Équilibre diplomatique et refus de la dépendance
À l’international, Brice Clotaire Oligui Nguema prône un partenariat dénué de toute vassalité. S’il confirme sa visite officielle en France le 20 juillet, il souligne que la rétrocession du Camp de Gaulle aux forces gabonaises est le fruit d’un dialogue constructif, loin des tensions observées dans d’autres régions du continent. Par ailleurs, il a opposé une fin de non-recevoir à la proposition des États-Unis concernant l’accueil de migrants expulsés, jugeant que cela ne servait pas les intérêts du Gabon.

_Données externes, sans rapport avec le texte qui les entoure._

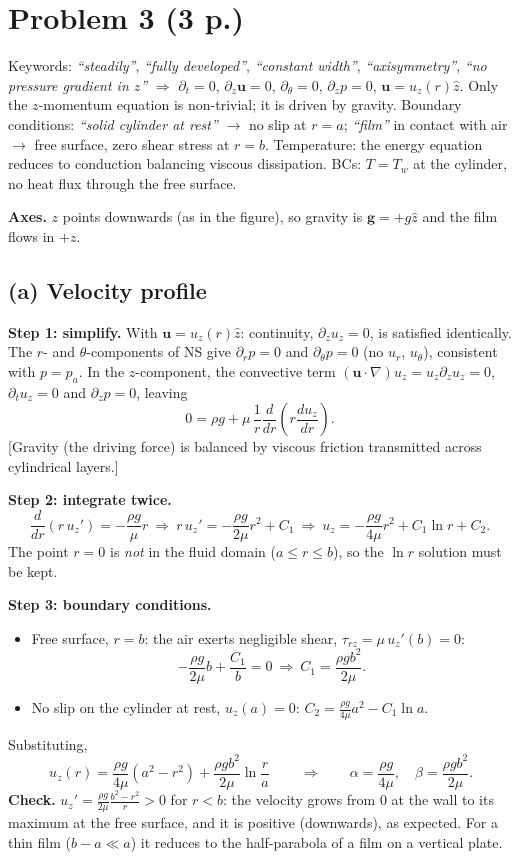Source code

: \documentclass[11pt]{article}
\newcommand{\pd}{\partial}
\newcommand{\bu}{\mathbf u}
\newcommand{\kw}[1]{{\color{kw}\itshape ``#1''}}
\newcommand{\why}[1]{{\color{gray}\small[#1]}}
\begin{document}
\section*{Problem 3 \normalsize(3 p.)}

\begin{strategy}
Keywords: \kw{steadily}, \kw{fully developed}, \kw{constant width}, \kw{axisymmetry}, \kw{no pressure gradient in $z$} $\Rightarrow$ $\pd_t=0$, $\pd_z\bu=0$, $\pd_\theta=0$, $\pd_zp=0$, $\bu=u_z(r)\hat z$.
Only the $z$-momentum equation is non-trivial; it is driven by gravity. Boundary conditions: \kw{solid cylinder at rest} $\to$ no slip at $r=a$; \kw{film} in contact with air $\to$ free surface, zero shear stress at $r=b$.
Temperature: the energy equation reduces to conduction balancing viscous dissipation. BCs: $T=T_w$ at the cylinder, no heat flux through the free surface.
\end{strategy}

\textbf{Axes.} $z$ points downwards (as in the figure), so gravity is $\mathbf g=+g\hat z$ and the film flows in $+z$.

\subsection*{(a) Velocity profile}
\textbf{Step 1: simplify.} With $\bu=u_z(r)\hat z$: continuity, $\pd_zu_z=0$, is satisfied identically. The $r$- and $\theta$-components of NS give $\pd_rp=0$ and $\pd_\theta p=0$ (no $u_r$, $u_\theta$), consistent with $p=p_a$. In the $z$-component, the convective term $(\bu\cdot\nabla)u_z=u_z\pd_zu_z=0$, $\pd_tu_z=0$ and $\pd_zp=0$, leaving
\[
0=\rho g+\mu\,\frac1r\frac{d}{dr}\!\left(r\frac{du_z}{dr}\right).
\]
\why{Gravity (the driving force) is balanced by viscous friction transmitted across cylindrical layers.}

\textbf{Step 2: integrate twice.}
\[
\frac{d}{dr}\!\left(r\,u_z'\right)=-\frac{\rho g}{\mu}r
\ \Rightarrow\
r\,u_z'=-\frac{\rho g}{2\mu}r^2+C_1
\ \Rightarrow\
u_z=-\frac{\rho g}{4\mu}r^2+C_1\ln r+C_2 .
\]
The point $r=0$ is \emph{not} in the fluid domain ($a\le r\le b$), so the $\ln r$ solution must be kept.

\textbf{Step 3: boundary conditions.}
\begin{itemize}
\item Free surface, $r=b$: the air exerts negligible shear, $\tau_{rz}=\mu\,u_z'(b)=0$:
\[
-\frac{\rho g}{2\mu}b+\frac{C_1}{b}=0\ \Rightarrow\ C_1=\frac{\rho g b^2}{2\mu}.
\]
\item No slip on the cylinder at rest, $u_z(a)=0$: $C_2=\frac{\rho g}{4\mu}a^2-C_1\ln a$.
\end{itemize}
Substituting,
\[
\boxed{\,u_z(r)=\frac{\rho g}{4\mu}\left(a^2-r^2\right)+\frac{\rho g b^2}{2\mu}\ln\frac{r}{a}\,}
\qquad\Longrightarrow\qquad
\alpha=\frac{\rho g}{4\mu},\quad \beta=\frac{\rho g b^2}{2\mu}.
\]
\textbf{Check.} $u_z'=\frac{\rho g}{2\mu}\frac{b^2-r^2}{r}>0$ for $r<b$: the velocity grows from 0 at the wall to its maximum at the free surface, and it is positive (downwards), as expected. For a thin film ($b-a\ll a$) it reduces to the half-parabola of a film on a vertical plate.
\end{document}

La fin des successions dynastiques
Interrogé sur le sort de son prédécesseur Ali Bongo Ondimba, le président a évoqué sa santé fragile tout en suggérant que les erreurs passées ne lui étaient pas uniquement imputables. Toutefois, c’est sur l’avenir des institutions que Brice Clotaire Oligui Nguema s’est montré le plus ferme : il n’y aura pas de dynastie politique à son nom.
Il a réaffirmé son attachement au principe d’un mandat de sept ans, renouvelable une seule fois, comme une règle fondamentale de la nouvelle architecture démocratique gabonaise. Le président semble vouloir ancrer son action dans une promesse de reprise en main nationale, où les résultats concrets primeront bientôt sur les intentions politiques.